#### [PROBLEM STATEMENT]
Among the lines below, some may hold the word "noindent"; state how many do, giving only the number.
Top of RECORDS TO USE
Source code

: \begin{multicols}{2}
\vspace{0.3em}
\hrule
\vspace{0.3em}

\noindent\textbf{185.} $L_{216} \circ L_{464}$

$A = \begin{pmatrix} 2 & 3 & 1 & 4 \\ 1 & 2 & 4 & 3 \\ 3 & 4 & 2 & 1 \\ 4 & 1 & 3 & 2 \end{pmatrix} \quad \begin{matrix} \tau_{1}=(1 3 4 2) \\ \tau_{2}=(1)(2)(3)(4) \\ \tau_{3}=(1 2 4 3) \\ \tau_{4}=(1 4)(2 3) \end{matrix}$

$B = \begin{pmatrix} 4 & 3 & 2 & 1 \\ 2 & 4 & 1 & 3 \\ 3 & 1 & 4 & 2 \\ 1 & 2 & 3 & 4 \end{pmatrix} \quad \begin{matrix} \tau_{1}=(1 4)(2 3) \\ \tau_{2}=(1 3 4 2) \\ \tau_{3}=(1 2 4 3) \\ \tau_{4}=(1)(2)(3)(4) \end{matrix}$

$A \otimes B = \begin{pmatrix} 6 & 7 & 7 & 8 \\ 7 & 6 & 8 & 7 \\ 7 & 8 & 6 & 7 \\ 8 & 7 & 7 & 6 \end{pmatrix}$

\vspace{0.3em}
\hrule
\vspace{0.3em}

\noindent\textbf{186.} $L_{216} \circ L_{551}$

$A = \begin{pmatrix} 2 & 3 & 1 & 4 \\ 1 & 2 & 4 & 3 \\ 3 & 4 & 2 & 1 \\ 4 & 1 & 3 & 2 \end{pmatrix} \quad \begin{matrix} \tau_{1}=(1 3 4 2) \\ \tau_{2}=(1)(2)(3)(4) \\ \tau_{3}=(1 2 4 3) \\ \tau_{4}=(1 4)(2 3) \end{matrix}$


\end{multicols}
Bottom of RECORDS TO USE
Top of RECORDS TO USE
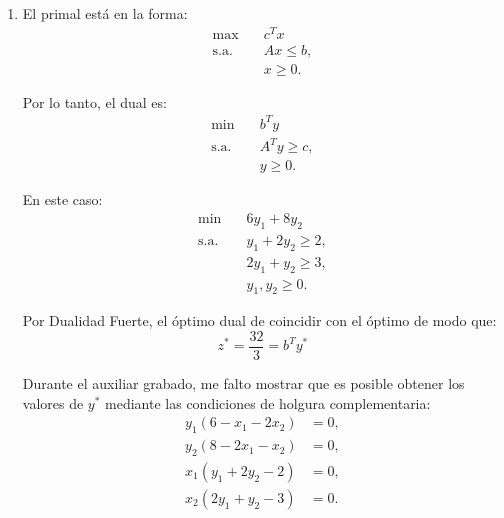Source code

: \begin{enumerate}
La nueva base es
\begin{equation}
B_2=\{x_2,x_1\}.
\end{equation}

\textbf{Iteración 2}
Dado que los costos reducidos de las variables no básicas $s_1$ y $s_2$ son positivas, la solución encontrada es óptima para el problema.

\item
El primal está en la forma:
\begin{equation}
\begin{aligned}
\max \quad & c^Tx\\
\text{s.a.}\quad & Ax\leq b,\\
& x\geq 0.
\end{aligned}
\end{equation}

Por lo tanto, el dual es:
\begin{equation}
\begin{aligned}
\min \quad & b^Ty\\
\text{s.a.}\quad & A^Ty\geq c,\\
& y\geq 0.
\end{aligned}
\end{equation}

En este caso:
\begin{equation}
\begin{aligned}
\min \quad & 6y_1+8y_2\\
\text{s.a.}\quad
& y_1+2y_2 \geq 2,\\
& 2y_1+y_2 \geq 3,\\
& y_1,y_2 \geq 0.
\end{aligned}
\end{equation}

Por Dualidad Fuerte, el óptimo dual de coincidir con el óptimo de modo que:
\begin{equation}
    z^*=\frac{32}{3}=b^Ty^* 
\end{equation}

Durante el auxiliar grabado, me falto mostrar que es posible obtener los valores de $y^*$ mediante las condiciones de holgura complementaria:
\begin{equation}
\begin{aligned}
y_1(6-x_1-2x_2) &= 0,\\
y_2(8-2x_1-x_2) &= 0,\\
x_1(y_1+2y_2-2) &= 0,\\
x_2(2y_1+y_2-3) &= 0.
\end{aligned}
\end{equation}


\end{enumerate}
Bottom of RECORDS TO USE
#### [SOLUTION]
2